++++ Record set

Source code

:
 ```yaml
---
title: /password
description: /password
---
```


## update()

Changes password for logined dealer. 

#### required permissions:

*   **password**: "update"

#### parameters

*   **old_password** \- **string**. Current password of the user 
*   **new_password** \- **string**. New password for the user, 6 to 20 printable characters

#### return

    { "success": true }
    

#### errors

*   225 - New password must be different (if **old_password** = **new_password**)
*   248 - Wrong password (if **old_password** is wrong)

++++++++

Task description: In full and verbatim, transcribe the data.

Result for this task:
Source code

:
 ```yaml
---
title: /password
description: /password
---
```


## update()

Changes password for logined dealer. 

#### required permissions:

*   **password**: "update"

#### parameters

*   **old_password** \- **string**. Current password of the user 
*   **new_password** \- **string**. New password for the user, 6 to 20 printable characters

#### return

    { "success": true }
    

#### errors

*   225 - New password must be different (if **old_password** = **new_password**)
*   248 - Wrong password (if **old_password** is wrong)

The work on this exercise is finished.